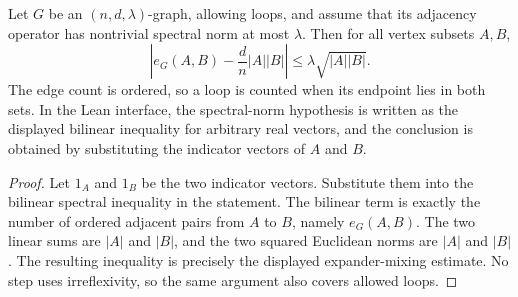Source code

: \begin{lemma}
Let $G$ be an $(n,d,\lambda)$-graph, allowing loops, and assume that its
adjacency operator has nontrivial spectral norm at most $\lambda$.  Then for
all vertex subsets $A,B$,
\[
 \left|e_G(A,B)-\frac d n|A||B|\right|
 \leq \lambda\sqrt{|A||B|}.
\]
The edge count is ordered, so a loop is counted when its endpoint lies in
both sets.  In the Lean interface, the spectral-norm hypothesis is written
as the displayed bilinear inequality for arbitrary real vectors, and the
conclusion is obtained by substituting the indicator vectors of $A$ and
$B$.
\end{lemma}
\begin{proof}
Let $1_A$ and $1_B$ be the two indicator vectors.  Substitute them into the
bilinear spectral inequality in the statement.  The bilinear term is exactly
the number of ordered adjacent pairs from $A$ to $B$, namely $e_G(A,B)$.
The two linear sums are $|A|$ and $|B|$, and the two squared Euclidean norms
are $|A|$ and $|B|$.  The resulting inequality is precisely the displayed
expander-mixing estimate.  No step uses irreflexivity, so the same argument
also covers allowed loops.
\end{proof}
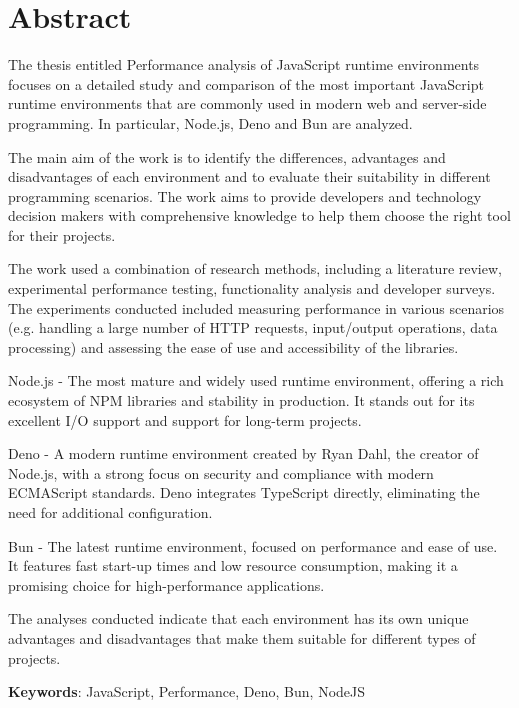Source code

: \section*{Abstract}
The thesis entitled Performance analysis of JavaScript runtime environments focuses on a detailed study and comparison of the most important JavaScript runtime environments that are commonly used in modern web and server-side programming. In particular, Node.js, Deno and Bun are analyzed.

The main aim of the work is to identify the differences, advantages and disadvantages of each environment and to evaluate their suitability in different programming scenarios. The work aims to provide developers and technology decision makers with comprehensive knowledge to help them choose the right tool for their projects.

The work used a combination of research methods, including a literature review, experimental performance testing, functionality analysis and developer surveys. The experiments conducted included measuring performance in various scenarios (e.g. handling a large number of HTTP requests, input/output operations, data processing) and assessing the ease of use and accessibility of the libraries.

Node.js - The most mature and widely used runtime environment, offering a rich ecosystem of NPM libraries and stability in production. It stands out for its excellent I/O support and support for long-term projects.

Deno - A modern runtime environment created by Ryan Dahl, the creator of Node.js, with a strong focus on security and compliance with modern ECMAScript standards. Deno integrates TypeScript directly, eliminating the need for additional configuration.

Bun - The latest runtime environment, focused on performance and ease of use. It features fast start-up times and low resource consumption, making it a promising choice for high-performance applications.

The analyses conducted indicate that each environment has its own unique advantages and disadvantages that make them suitable for different types of projects.

\bigskip

\textbf{Keywords}: JavaScript, Performance, Deno, Bun, NodeJS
====================
◆ **Problem**: Every entry must be transcribed exactly. Pictures do not belong in the copy.

◆ **Exercise response**:
Source code

: \begin{lemma}
Let $G$ be an $(n,d,\lambda)$-graph, allowing loops, and assume that its
adjacency operator has nontrivial spectral norm at most $\lambda$.  Then for
all vertex subsets $A,B$,
\[
 \left|e_G(A,B)-\frac d n|A||B|\right|
 \leq \lambda\sqrt{|A||B|}.
\]
The edge count is ordered, so a loop is counted when its endpoint lies in
both sets.  In the Lean interface, the spectral-norm hypothesis is written
as the displayed bilinear inequality for arbitrary real vectors, and the
conclusion is obtained by substituting the indicator vectors of $A$ and
$B$.
\end{lemma}
\begin{proof}
Let $1_A$ and $1_B$ be the two indicator vectors.  Substitute them into the
bilinear spectral inequality in the statement.  The bilinear term is exactly
the number of ordered adjacent pairs from $A$ to $B$, namely $e_G(A,B)$.
The two linear sums are $|A|$ and $|B|$, and the two squared Euclidean norms
are $|A|$ and $|B|$.  The resulting inequality is precisely the displayed
expander-mixing estimate.  No step uses irreflexivity, so the same argument
also covers allowed loops.
\end{proof}
Source code

: \section*{Abstract}
The thesis entitled Performance analysis of JavaScript runtime environments focuses on a detailed study and comparison of the most important JavaScript runtime environments that are commonly used in modern web and server-side programming. In particular, Node.js, Deno and Bun are analyzed.

The main aim of the work is to identify the differences, advantages and disadvantages of each environment and to evaluate their suitability in different programming scenarios. The work aims to provide developers and technology decision makers with comprehensive knowledge to help them choose the right tool for their projects.

The work used a combination of research methods, including a literature review, experimental performance testing, functionality analysis and developer surveys. The experiments conducted included measuring performance in various scenarios (e.g. handling a large number of HTTP requests, input/output operations, data processing) and assessing the ease of use and accessibility of the libraries.

Node.js - The most mature and widely used runtime environment, offering a rich ecosystem of NPM libraries and stability in production. It stands out for its excellent I/O support and support for long-term projects.

Deno - A modern runtime environment created by Ryan Dahl, the creator of Node.js, with a strong focus on security and compliance with modern ECMAScript standards. Deno integrates TypeScript directly, eliminating the need for additional configuration.

Bun - The latest runtime environment, focused on performance and ease of use. It features fast start-up times and low resource consumption, making it a promising choice for high-performance applications.

The analyses conducted indicate that each environment has its own unique advantages and disadvantages that make them suitable for different types of projects.

\bigskip

\textbf{Keywords}: JavaScript, Performance, Deno, Bun, NodeJS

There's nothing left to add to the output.